BP’s fear-mongering is directed at the House-passed spill bill (officially known as the CLEAR Act), which would bar companies who repeatedly violate safety and environmental regulations from obtaining new leases to drill in US waters. If the CLEAR Act becomes law, BP is unlikely to get any new leases in the near future.
But the idea that BP has to keep drilling in the Gulf in order to compensate victims is simply not true. According to its last quarterly report, BP’s assets and investments are valued at approximately $248.6 billion. The company has plenty of money. Unfortunately, the US government set up the oil spill compensation fund with BP’s Gulf subsidiary, which in practice makes the $20 billion fund reliant on keeping those operations profitable. BP is now using this to strong-arm the government—but only because the administration let it.
BP’s behavior is riling a few in Congress. On Monday, Rep. Raul Grijalva (D-Ariz.) accused the company of “openly blackmailing the American government.” The company, he said in a statement, “should be held responsible not just for the damage it caused, but for its consistently indifferent attitude to that damage.”
Rep. Frank Pallone (D-NJ) took to Twitter for his criticism: “BP threat to not pay damages if CLEAR Act is approved should be repudiated. Bill brings accountability & reforms to the leasing process.”
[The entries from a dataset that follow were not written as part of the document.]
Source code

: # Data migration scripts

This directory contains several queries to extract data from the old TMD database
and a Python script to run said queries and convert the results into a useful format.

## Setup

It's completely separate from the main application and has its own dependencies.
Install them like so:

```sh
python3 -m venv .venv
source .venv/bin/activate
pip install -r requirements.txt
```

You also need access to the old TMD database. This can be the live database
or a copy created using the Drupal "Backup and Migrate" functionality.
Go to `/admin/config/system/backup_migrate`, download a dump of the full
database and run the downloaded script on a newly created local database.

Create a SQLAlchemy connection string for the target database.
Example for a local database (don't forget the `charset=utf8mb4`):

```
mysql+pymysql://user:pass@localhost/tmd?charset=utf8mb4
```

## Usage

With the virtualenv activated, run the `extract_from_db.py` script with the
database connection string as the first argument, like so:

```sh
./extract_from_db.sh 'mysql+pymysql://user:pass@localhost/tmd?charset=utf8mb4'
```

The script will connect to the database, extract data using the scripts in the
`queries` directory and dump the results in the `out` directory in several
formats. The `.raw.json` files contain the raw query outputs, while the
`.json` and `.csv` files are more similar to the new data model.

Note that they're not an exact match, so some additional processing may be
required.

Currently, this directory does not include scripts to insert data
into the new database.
The victims of the 1989 Exxon Valdez incident spent the next two decades fighting for meager payouts. The BP fund, a voluntary agreement between BP and the federal government, was set up to in the hope that Deepwater Horizon victims could avoid that fate. The fund should not become a tool for BP to push the federal government around. Unfortunately, that appears to be what it’s already become.